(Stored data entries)
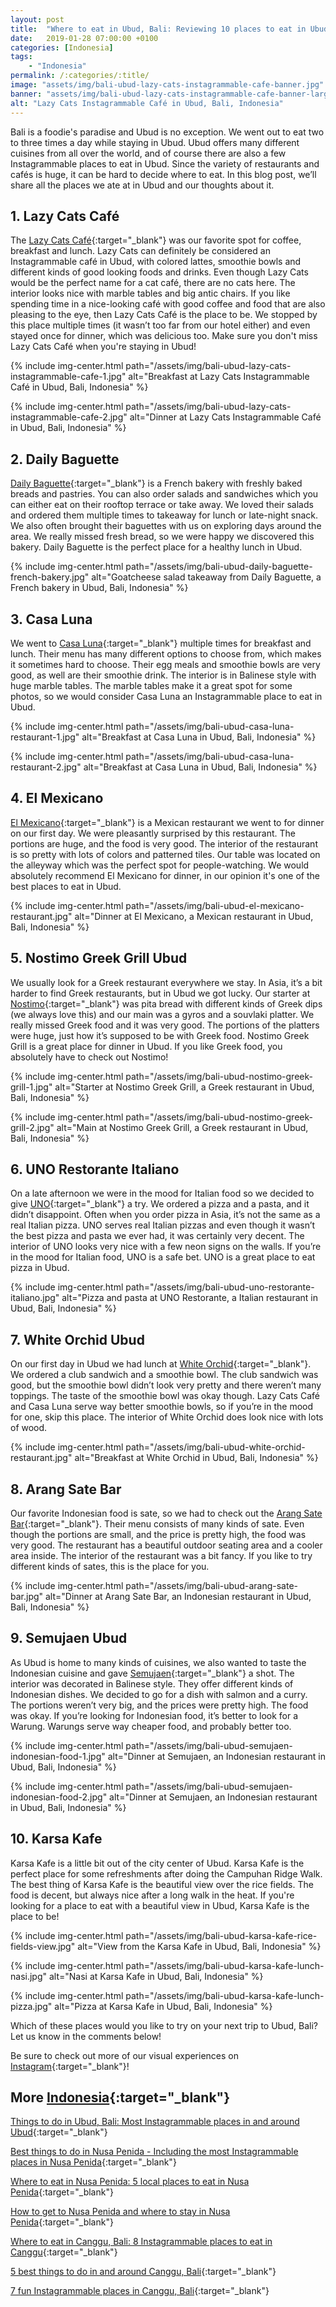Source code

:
 ```yaml
---
layout: post
title:  "Where to eat in Ubud, Bali: Reviewing 10 places to eat in Ubud"
date:   2019-01-28 07:00:00 +0100
categories: [Indonesia]
tags:
    - "Indonesia"
permalink: /:categories/:title/
image: "assets/img/bali-ubud-lazy-cats-instagrammable-cafe-banner.jpg"
banner: "assets/img/bali-ubud-lazy-cats-instagrammable-cafe-banner-large.jpg"
alt: "Lazy Cats Instagrammable Café in Ubud, Bali, Indonesia"
---
```


Bali is a foodie's paradise and Ubud is no exception. We went out to eat two to three times a day while staying in Ubud. Ubud offers many different cuisines from all over the world, and of course there are also a few Instagrammable places to eat in Ubud. Since the variety of restaurants and cafés is huge, it can be hard to decide where to eat. In this blog post, we’ll share all the places we ate at in Ubud and our thoughts about it. 

## 1. Lazy Cats Café

The [Lazy Cats Café][lazy cats]{:target="_blank"} was our favorite spot for coffee, breakfast and lunch. Lazy Cats can definitely be considered  an Instagrammable café in Ubud, with colored lattes, smoothie bowls and different kinds of good looking foods and drinks. Even though Lazy Cats would be the perfect name for a cat café, there are no cats here. The interior looks nice with marble tables and big antic chairs. If you like spending time in a nice-looking café with good coffee and food that are also pleasing to the eye, then Lazy Cats Café is the place to be. We stopped by this place multiple times (it wasn’t too far from our hotel either) and even stayed once for dinner, which was delicious too. Make sure you don't miss Lazy Cats Café when you're staying in Ubud! 

{% include img-center.html path="/assets/img/bali-ubud-lazy-cats-instagrammable-cafe-1.jpg" alt="Breakfast at Lazy Cats Instagrammable Café in Ubud, Bali, Indonesia" %}

{% include img-center.html path="/assets/img/bali-ubud-lazy-cats-instagrammable-cafe-2.jpg" alt="Dinner at Lazy Cats Instagrammable Café in Ubud, Bali, Indonesia" %}

## 2. Daily Baguette

[Daily Baguette][daily baguette]{:target="_blank"} is a French bakery with freshly baked breads and pastries. You can also order salads and sandwiches which you can either eat on their rooftop terrace or take away. We loved their salads and ordered them multiple times to takeaway for lunch or late-night snack. We also often brought their baguettes with us on exploring days around the area. We really missed fresh bread, so we were happy we discovered this bakery. Daily Baguette is the perfect place for a healthy lunch in Ubud. 

{% include img-center.html path="/assets/img/bali-ubud-daily-baguette-french-bakery.jpg" alt="Goatcheese salad takeaway from Daily Baguette, a French bakery in Ubud, Bali, Indonesia" %}

## 3. Casa Luna

We went to [Casa Luna][casa luna]{:target="_blank"} multiple times for breakfast and lunch. Their menu has many different options to choose from, which makes it sometimes hard to choose. Their egg meals and smoothie bowls are very good, as well are their smoothie drink. The interior is in Balinese style with huge marble tables. The marble tables make it a great spot for some photos, so we would consider Casa Luna an Instagrammable place to eat in Ubud. 

{% include img-center.html path="/assets/img/bali-ubud-casa-luna-restaurant-1.jpg" alt="Breakfast at Casa Luna in Ubud, Bali, Indonesia" %}

{% include img-center.html path="/assets/img/bali-ubud-casa-luna-restaurant-2.jpg" alt="Breakfast at Casa Luna in Ubud, Bali, Indonesia" %}

## 4. El Mexicano

[El Mexicano][el mexicano]{:target="_blank"} is a Mexican restaurant we went to for dinner on our first day. We were pleasantly surprised by this restaurant. The portions are huge, and the food is very good. The interior of the restaurant is so pretty with lots of colors and patterned tiles. Our table was located on the alleyway which was the perfect spot for people-watching. We would absolutely recommend El Mexicano for dinner, in our opinion it's one of the best places to eat in Ubud.

{% include img-center.html path="/assets/img/bali-ubud-el-mexicano-restaurant.jpg" alt="Dinner at El Mexicano, a Mexican restaurant in Ubud, Bali, Indonesia" %}

## 5. Nostimo Greek Grill Ubud

We usually look for a Greek restaurant everywhere we stay. In Asia, it’s a bit harder to find Greek restaurants, but in Ubud we got lucky. Our starter at [Nostimo][nostimo]{:target="_blank"} was pita bread with different kinds of Greek dips (we always love this) and our main was a gyros and a souvlaki platter. We really missed Greek food and it was very good. The portions of the platters were huge, just how it’s supposed to be with Greek food. Nostimo Greek Grill is a great place for dinner in Ubud. If you like Greek food, you absolutely have to check out Nostimo! 

{% include img-center.html path="/assets/img/bali-ubud-nostimo-greek-grill-1.jpg" alt="Starter at Nostimo Greek Grill, a Greek restaurant in Ubud, Bali, Indonesia" %}

{% include img-center.html path="/assets/img/bali-ubud-nostimo-greek-grill-2.jpg" alt="Main at Nostimo Greek Grill, a Greek restaurant in Ubud, Bali, Indonesia" %}

## 6. UNO Restorante Italiano

On a late afternoon we were in the mood for Italian food so we decided to give [UNO][uno]{:target="_blank"} a try. We ordered a pizza and a pasta, and it didn’t disappoint. Often when you order pizza in Asia, it’s not the same as a real Italian pizza. UNO serves real Italian pizzas and even though it wasn’t the best pizza and pasta we ever had, it was certainly very decent. The interior of UNO looks very nice with a few neon signs on the walls. If you’re in the mood for Italian food, UNO is a safe bet. UNO is a great place to eat pizza in Ubud. 

{% include img-center.html path="/assets/img/bali-ubud-uno-restorante-italiano.jpg" alt="Pizza and pasta at UNO Restorante, a Italian restaurant in Ubud, Bali, Indonesia" %}

## 7. White Orchid Ubud

On our first day in Ubud we had lunch at [White Orchid][white orchid]{:target="_blank"}. We ordered a club sandwich and a smoothie bowl. The club sandwich was good, but the smoothie bowl didn’t look very pretty and there weren’t many toppings. The taste of the smoothie bowl was okay though. Lazy Cats Café and Casa Luna serve way better smoothie bowls, so if you’re in the mood for one, skip this place. The interior of White Orchid does look nice with lots of wood. 

{% include img-center.html path="/assets/img/bali-ubud-white-orchid-restaurant.jpg" alt="Breakfast at White Orchid in Ubud, Bali, Indonesia" %}

## 8. Arang Sate Bar

Our favorite Indonesian food is sate, so we had to check out the [Arang Sate Bar][arang sate]{:target="_blank"}. Their menu consists of many kinds of sate. Even though the portions are small, and the price is pretty high, the food was very good. The restaurant has a beautiful outdoor seating area and a cooler area inside. The interior of the restaurant was a bit fancy. If you like to try different kinds of sates, this is the place for you. 

{% include img-center.html path="/assets/img/bali-ubud-arang-sate-bar.jpg" alt="Dinner at Arang Sate Bar, an Indonesian restaurant in Ubud, Bali, Indonesia" %}

## 9. Semujaen Ubud

As Ubud is home to many kinds of cuisines, we also wanted to taste the Indonesian cuisine and gave [Semujaen][semujaen]{:target="_blank"} a shot. The interior was decorated in Balinese style. They offer different kinds of Indonesian dishes. We decided to go for a dish with salmon and a curry. The portions weren’t very big, and the prices were pretty high. The food was okay. If you’re looking for Indonesian food, it’s better to look for a Warung. Warungs serve way cheaper food, and probably better too. 

{% include img-center.html path="/assets/img/bali-ubud-semujaen-indonesian-food-1.jpg" alt="Dinner at Semujaen, an Indonesian restaurant in Ubud, Bali, Indonesia" %}

{% include img-center.html path="/assets/img/bali-ubud-semujaen-indonesian-food-2.jpg" alt="Dinner at Semujaen, an Indonesian restaurant in Ubud, Bali, Indonesia" %}

## 10. Karsa Kafe 

Karsa Kafe is a little bit out of the city center of Ubud. Karsa Kafe is the perfect place for some refreshments after doing the Campuhan Ridge Walk. The best thing of Karsa Kafe is the beautiful view over the rice fields. The food is decent, but always nice after a long walk in the heat. If you're looking for a place to eat with a beautiful view in Ubud, Karsa Kafe is the place to be!

{% include img-center.html path="/assets/img/bali-ubud-karsa-kafe-rice-fields-view.jpg" alt="View from the Karsa Kafe in Ubud, Bali, Indonesia" %}

{% include img-center.html path="/assets/img/bali-ubud-karsa-kafe-lunch-nasi.jpg" alt="Nasi at Karsa Kafe in Ubud, Bali, Indonesia" %}

{% include img-center.html path="/assets/img/bali-ubud-karsa-kafe-lunch-pizza.jpg" alt="Pizza at Karsa Kafe in Ubud, Bali, Indonesia" %}

Which of these places would you like to try on your next trip to Ubud, Bali? Let us know in the comments below!

Be sure to check out more of our visual experiences on [Instagram][instagram]{:target="_blank"}!

## More [Indonesia][indonesia]{:target="_blank"}

[Things to do in Ubud, Bali: Most Instagrammable places in and around Ubud][things ubud]{:target="_blank"}

[Best things to do in Nusa Penida - Including the most Instagrammable places in Nusa Penida][things nusa penida]{:target="_blank"}

[Where to eat in Nusa Penida: 5 local places to eat in Nusa Penida][eat nusa penida]{:target="_blank"}

[How to get to Nusa Penida and where to stay in Nusa Penida][stay nusa penida]{:target="_blank"}

[Where to eat in Canggu, Bali: 8 Instagrammable places to eat in Canggu][eat canggu]{:target="_blank"}

[5 best things to do in and around Canggu, Bali][things canggu]{:target="_blank"}

[7 fun Instagrammable places in Canggu, Bali][instagrammable places canggu]{:target="_blank"}

[eat canggu]: https://kipamojo.world/indonesia/Where-to-eat-in-Canggu-Bali-8-Instagrammable-places-to-eat-in-Canggu/ 
[things canggu]: https://kipamojo.world/indonesia/5-best-things-to-do-in-and-around-Canggu-Bali/ 
[instagrammable places canggu]: https://kipamojo.world/indonesia/7-fun-Instagrammable-places-in-Canggu-Bali/ 
[things ubud]: https://kipamojo.world/indonesia/Things-to-do-in-Ubud-Bali-Most-Instagrammable-places-in-and-around-Ubud/ 
[things nusa penida]: https://kipamojo.world/indonesia/Best-things-to-do-in-Nusa-Penida-Including-the-most-Instagrammable-places-in-Nusa-Penida/ 
[eat nusa penida]: https://kipamojo.world/indonesia/Where-to-eat-in-Nusa-Penida-5-local-places-to-eat-in-Nusa-Penida/ 
[stay nusa penida]: https://kipamojo.world/indonesia/How-to-get-to-Nusa-Penida-and-where-to-stay-in-Nusa-Penida/ 

[instagram]: https://instagram.com/kipamojo 
[indonesia]: https://kipamojo.world/tags.html#indonesia

[lazy cats]: https://goo.gl/maps/es6NgSfNY1F2
[daily baguette]: https://goo.gl/maps/mfKhFgNecgq
[casa luna]: https://goo.gl/maps/dZp5Ax7En5K2
[el mexicano]: https://goo.gl/maps/aGooKQjtHXT2
[nostimo]: https://goo.gl/maps/u1Ktt9zjj5u
[uno]: https://goo.gl/maps/o1LFes85QhE2
[white orchid]: https://goo.gl/maps/CqCKmmTo1Fk
[arang sate]: https://goo.gl/maps/rVSmVXavi4S2
[semujaen]: https://goo.gl/maps/h3K4d6uP77C2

> What to produce
From the line holding "[casa luna]: https://goo.gl/maps/dZp5Ax7En5K2" down to the last line of the records above, restate each line exactly as written.

> Solution to the exercise
[casa luna]: https://goo.gl/maps/dZp5Ax7En5K2
[el mexicano]: https://goo.gl/maps/aGooKQjtHXT2
[nostimo]: https://goo.gl/maps/u1Ktt9zjj5u
[uno]: https://goo.gl/maps/o1LFes85QhE2
[white orchid]: https://goo.gl/maps/CqCKmmTo1Fk
[arang sate]: https://goo.gl/maps/rVSmVXavi4S2
[semujaen]: https://goo.gl/maps/h3K4d6uP77C2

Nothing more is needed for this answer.